Workgroup notes with Experimental & Correlational Statistics at the Leiden University - 2018/2019

Week 1

 

Prep exercises

  1. Which combination of measurement levels is required for the use of the Pearson, Spearman, and point-biserial correlation respectively?
  2. Which formula is suitable for calculating the Pearson, Spearman, and point-biserial correlations?
  3. Which formula describes the relationship between rpb and tindep?
  4. Which combination of measurement levels is required for the use of the phi coefficient?
  5. What is the specific formula for calculating the phi coefficient?
  6. Which formula describes the relationship between φ and χ2?
  7. What is the formula for testing the difference between two independent correlation coefficients?
  8. What is the rule of thumb for effect size r2 and r?

 

Workgroup tips 1

Correlation is NOT causation. It is an association between variables.

Positive correlation = both increase or decrease

Negative = One increases, the other decreases

 

Pearson’s r; both variables are at an interval level. Formula: ∑ZxZy/n-1

Spearman rho = two ordinal variables (To avoid outlier influence in Pearson’s r) rs = r Important: RANK IT FIRST, then take the z scores

Point Biserial; one dichotomous and one continuous variable rpb = r

Phi is a nominal variable, that only has two levels each aka dichotomous X2 = r

 

Dichotomous means that the value can only be one of two things. For instance yes/no, male/female, left/right. It is a nominal variable, but where with a simply nominal variable answers can be red/blue/green/yellow, a dichotomous variable could in this case only be red/blue, for instance.

 

Basically, all of these correlation have the basic formula, which is ∑ZxZy/n-1

 

R is about sample, ρ is population

Parameter

Population

Sample

Mean

µ

Probability

P

p

Standard Deviation

σ

S

Correlation

Ρ

r

 

In order to see if the r you have calculated is useful for the population, use the formula

t = (r √N-2) / √(1 - r2)

 

Correlation type

Type of variables

Correlation symbol

Formula

Pearson’s r

Interval/Interval

r

∑ZxZy/n-1

Spearman’s rho

Ordinal/Ordinal

rs

∑ZxZy/n-1

Point Biserial

Dichotomous/Interval

Rbp

∑ZxZy/n-1

Phi

Dichotomous/ Dichotomous

Φ

∑ZxZy/n-1

 

 

Week 2

 

  1. What is the purpose of regression analysis?
  2. Write down the simple linear regression equation.
  3. What is the difference between a predictor and a response variable?
  4. What is the meaning of the slope and how is it calculated?
  5. What is the meaning of the intercept and how is it calculated?
  6. What is the formula for testing the slope? (+df)
  7. What is the formula for calculating the standard error of the slope?
  8. In which ways can the variance accounted for be calculated in regression analysis?

 

 

Workgroup tips 2

Difference between correlation and regression: regression predicts a value, correlation is not causation.

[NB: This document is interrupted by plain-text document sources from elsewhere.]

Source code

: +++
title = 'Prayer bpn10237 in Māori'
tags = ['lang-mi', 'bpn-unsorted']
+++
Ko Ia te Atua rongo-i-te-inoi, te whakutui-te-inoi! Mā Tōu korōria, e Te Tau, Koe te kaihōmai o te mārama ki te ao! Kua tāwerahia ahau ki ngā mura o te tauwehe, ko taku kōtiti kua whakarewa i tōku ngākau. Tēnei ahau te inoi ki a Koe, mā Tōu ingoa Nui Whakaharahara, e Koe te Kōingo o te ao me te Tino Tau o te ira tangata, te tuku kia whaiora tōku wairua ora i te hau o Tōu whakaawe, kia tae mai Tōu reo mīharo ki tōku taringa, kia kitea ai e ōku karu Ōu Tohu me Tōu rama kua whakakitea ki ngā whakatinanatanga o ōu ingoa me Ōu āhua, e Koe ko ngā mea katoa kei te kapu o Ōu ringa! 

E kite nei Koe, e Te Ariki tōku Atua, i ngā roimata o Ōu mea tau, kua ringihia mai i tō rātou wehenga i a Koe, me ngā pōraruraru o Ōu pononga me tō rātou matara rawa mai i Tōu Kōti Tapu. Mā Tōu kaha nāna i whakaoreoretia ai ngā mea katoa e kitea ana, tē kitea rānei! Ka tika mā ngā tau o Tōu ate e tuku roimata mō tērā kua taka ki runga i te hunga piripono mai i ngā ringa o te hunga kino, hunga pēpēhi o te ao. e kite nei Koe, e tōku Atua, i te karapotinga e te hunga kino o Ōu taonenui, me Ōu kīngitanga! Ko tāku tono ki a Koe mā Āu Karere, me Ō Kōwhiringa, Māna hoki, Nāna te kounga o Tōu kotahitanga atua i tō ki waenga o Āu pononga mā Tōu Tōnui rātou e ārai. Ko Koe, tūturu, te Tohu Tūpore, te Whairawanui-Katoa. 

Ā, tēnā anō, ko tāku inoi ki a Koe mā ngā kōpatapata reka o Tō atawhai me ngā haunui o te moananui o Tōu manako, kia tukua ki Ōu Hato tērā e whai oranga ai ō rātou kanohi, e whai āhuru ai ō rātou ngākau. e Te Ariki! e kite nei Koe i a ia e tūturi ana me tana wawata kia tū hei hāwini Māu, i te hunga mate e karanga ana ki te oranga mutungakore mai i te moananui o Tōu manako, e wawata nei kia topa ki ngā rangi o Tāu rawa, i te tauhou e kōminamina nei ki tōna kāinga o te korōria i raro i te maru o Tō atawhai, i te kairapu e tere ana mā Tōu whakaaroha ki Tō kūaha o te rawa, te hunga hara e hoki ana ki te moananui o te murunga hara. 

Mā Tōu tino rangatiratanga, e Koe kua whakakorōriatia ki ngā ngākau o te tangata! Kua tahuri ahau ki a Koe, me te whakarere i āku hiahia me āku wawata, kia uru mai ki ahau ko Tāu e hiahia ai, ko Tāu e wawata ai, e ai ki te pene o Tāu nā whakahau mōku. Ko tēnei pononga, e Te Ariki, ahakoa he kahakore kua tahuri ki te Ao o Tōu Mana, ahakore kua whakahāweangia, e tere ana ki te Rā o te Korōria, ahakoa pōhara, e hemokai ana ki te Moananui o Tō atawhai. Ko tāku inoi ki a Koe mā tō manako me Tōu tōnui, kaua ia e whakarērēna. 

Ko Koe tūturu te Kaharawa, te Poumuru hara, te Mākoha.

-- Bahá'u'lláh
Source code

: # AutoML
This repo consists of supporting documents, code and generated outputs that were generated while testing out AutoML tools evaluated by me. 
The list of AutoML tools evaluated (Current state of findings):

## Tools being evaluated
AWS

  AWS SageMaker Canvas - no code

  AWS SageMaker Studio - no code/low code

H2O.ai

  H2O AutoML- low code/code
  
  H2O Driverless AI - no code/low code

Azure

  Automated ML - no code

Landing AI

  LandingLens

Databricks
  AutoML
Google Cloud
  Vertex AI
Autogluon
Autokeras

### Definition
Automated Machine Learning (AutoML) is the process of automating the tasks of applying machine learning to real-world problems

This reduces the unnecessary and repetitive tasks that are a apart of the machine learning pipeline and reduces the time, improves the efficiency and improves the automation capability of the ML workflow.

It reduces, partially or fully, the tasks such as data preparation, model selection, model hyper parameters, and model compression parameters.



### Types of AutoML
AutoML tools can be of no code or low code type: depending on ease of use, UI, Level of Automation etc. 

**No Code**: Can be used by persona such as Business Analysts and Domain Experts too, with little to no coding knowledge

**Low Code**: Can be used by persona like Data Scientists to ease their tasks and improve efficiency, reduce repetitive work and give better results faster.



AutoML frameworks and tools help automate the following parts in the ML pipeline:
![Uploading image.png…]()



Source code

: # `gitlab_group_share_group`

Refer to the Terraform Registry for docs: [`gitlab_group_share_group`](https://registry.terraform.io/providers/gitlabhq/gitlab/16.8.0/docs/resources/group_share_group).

B0 , also called the intercept, and it is the mean of y when x is 0

B1, also called regression coefficient, is the slope.

Simple regression has only one predictor, multiple regression has multiple predictors.

When the slope increases, the regression line gets steeper.

When the intercept increases, the entire line gets lifted a bit.

Why do we test the regression coefficient?

If a question says ‘weight’ as a function of ‘height’, in which case height is  X and weight is Y.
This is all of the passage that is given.